## WHAT IS BEING ASKED:
Write the listing below out again exactly, dropping the images.
++++++++
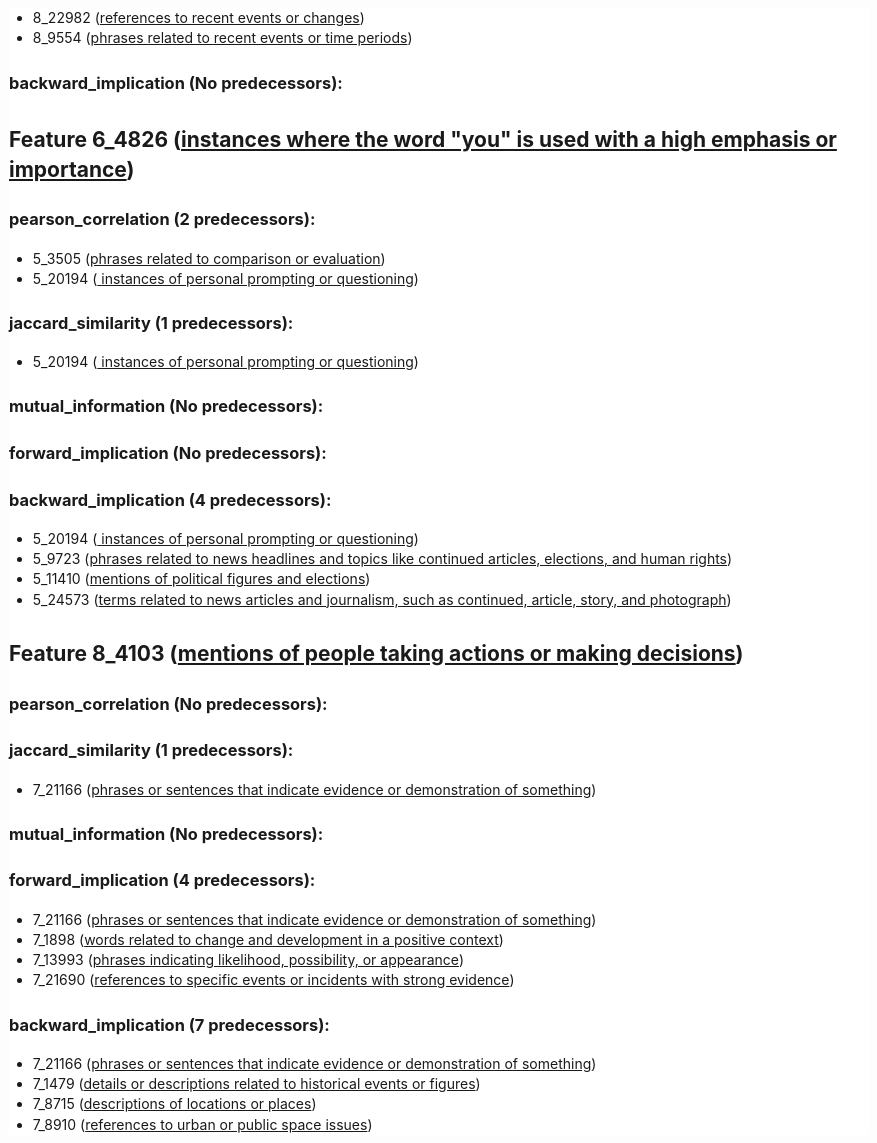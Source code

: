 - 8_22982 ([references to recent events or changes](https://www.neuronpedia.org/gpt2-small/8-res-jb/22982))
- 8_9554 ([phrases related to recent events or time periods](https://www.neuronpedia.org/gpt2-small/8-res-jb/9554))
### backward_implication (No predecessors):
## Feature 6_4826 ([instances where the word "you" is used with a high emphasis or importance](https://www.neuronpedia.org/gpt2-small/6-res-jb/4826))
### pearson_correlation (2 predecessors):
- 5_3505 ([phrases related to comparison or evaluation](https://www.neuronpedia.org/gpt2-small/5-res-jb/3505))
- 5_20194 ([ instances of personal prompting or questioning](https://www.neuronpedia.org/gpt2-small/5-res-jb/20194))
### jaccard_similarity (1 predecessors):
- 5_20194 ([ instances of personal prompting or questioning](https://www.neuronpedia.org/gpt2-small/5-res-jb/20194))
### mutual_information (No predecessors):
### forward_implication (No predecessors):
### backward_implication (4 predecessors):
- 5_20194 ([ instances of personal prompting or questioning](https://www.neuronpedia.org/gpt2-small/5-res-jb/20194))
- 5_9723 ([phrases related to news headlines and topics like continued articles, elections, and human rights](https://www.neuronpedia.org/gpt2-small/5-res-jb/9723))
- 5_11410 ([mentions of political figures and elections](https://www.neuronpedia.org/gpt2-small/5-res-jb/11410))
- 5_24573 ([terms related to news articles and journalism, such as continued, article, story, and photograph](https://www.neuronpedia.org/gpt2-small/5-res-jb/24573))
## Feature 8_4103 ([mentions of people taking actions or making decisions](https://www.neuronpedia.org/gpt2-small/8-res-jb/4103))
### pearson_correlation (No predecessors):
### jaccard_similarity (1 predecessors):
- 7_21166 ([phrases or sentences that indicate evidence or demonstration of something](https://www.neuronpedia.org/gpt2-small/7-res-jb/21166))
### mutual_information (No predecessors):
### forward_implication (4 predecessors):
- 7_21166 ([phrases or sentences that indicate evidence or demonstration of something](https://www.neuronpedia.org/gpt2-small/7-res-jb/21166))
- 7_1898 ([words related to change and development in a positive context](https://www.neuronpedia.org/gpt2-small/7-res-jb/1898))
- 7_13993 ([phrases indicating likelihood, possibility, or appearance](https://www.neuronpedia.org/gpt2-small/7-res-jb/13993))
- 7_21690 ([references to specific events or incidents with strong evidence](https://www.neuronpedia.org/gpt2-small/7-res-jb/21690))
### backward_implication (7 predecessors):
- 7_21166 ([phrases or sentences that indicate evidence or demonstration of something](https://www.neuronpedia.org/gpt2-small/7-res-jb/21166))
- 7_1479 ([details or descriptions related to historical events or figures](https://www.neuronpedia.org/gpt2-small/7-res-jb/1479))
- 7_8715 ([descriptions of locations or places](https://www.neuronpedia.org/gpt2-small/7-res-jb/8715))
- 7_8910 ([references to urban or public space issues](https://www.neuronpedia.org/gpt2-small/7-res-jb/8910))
++++++++
## WRITTEN ANSWER:
Source code

: - 8_22982 ([references to recent events or changes](https://www.neuronpedia.org/gpt2-small/8-res-jb/22982))
- 8_9554 ([phrases related to recent events or time periods](https://www.neuronpedia.org/gpt2-small/8-res-jb/9554))
### backward_implication (No predecessors):
## Feature 6_4826 ([instances where the word "you" is used with a high emphasis or importance](https://www.neuronpedia.org/gpt2-small/6-res-jb/4826))
### pearson_correlation (2 predecessors):
- 5_3505 ([phrases related to comparison or evaluation](https://www.neuronpedia.org/gpt2-small/5-res-jb/3505))
- 5_20194 ([ instances of personal prompting or questioning](https://www.neuronpedia.org/gpt2-small/5-res-jb/20194))
### jaccard_similarity (1 predecessors):
- 5_20194 ([ instances of personal prompting or questioning](https://www.neuronpedia.org/gpt2-small/5-res-jb/20194))
### mutual_information (No predecessors):
### forward_implication (No predecessors):
### backward_implication (4 predecessors):
- 5_20194 ([ instances of personal prompting or questioning](https://www.neuronpedia.org/gpt2-small/5-res-jb/20194))
- 5_9723 ([phrases related to news headlines and topics like continued articles, elections, and human rights](https://www.neuronpedia.org/gpt2-small/5-res-jb/9723))
- 5_11410 ([mentions of political figures and elections](https://www.neuronpedia.org/gpt2-small/5-res-jb/11410))
- 5_24573 ([terms related to news articles and journalism, such as continued, article, story, and photograph](https://www.neuronpedia.org/gpt2-small/5-res-jb/24573))
## Feature 8_4103 ([mentions of people taking actions or making decisions](https://www.neuronpedia.org/gpt2-small/8-res-jb/4103))
### pearson_correlation (No predecessors):
### jaccard_similarity (1 predecessors):
- 7_21166 ([phrases or sentences that indicate evidence or demonstration of something](https://www.neuronpedia.org/gpt2-small/7-res-jb/21166))
### mutual_information (No predecessors):
### forward_implication (4 predecessors):
- 7_21166 ([phrases or sentences that indicate evidence or demonstration of something](https://www.neuronpedia.org/gpt2-small/7-res-jb/21166))
- 7_1898 ([words related to change and development in a positive context](https://www.neuronpedia.org/gpt2-small/7-res-jb/1898))
- 7_13993 ([phrases indicating likelihood, possibility, or appearance](https://www.neuronpedia.org/gpt2-small/7-res-jb/13993))
- 7_21690 ([references to specific events or incidents with strong evidence](https://www.neuronpedia.org/gpt2-small/7-res-jb/21690))
### backward_implication (7 predecessors):
- 7_21166 ([phrases or sentences that indicate evidence or demonstration of something](https://www.neuronpedia.org/gpt2-small/7-res-jb/21166))
- 7_1479 ([details or descriptions related to historical events or figures](https://www.neuronpedia.org/gpt2-small/7-res-jb/1479))
- 7_8715 ([descriptions of locations or places](https://www.neuronpedia.org/gpt2-small/7-res-jb/8715))
- 7_8910 ([references to urban or public space issues](https://www.neuronpedia.org/gpt2-small/7-res-jb/8910))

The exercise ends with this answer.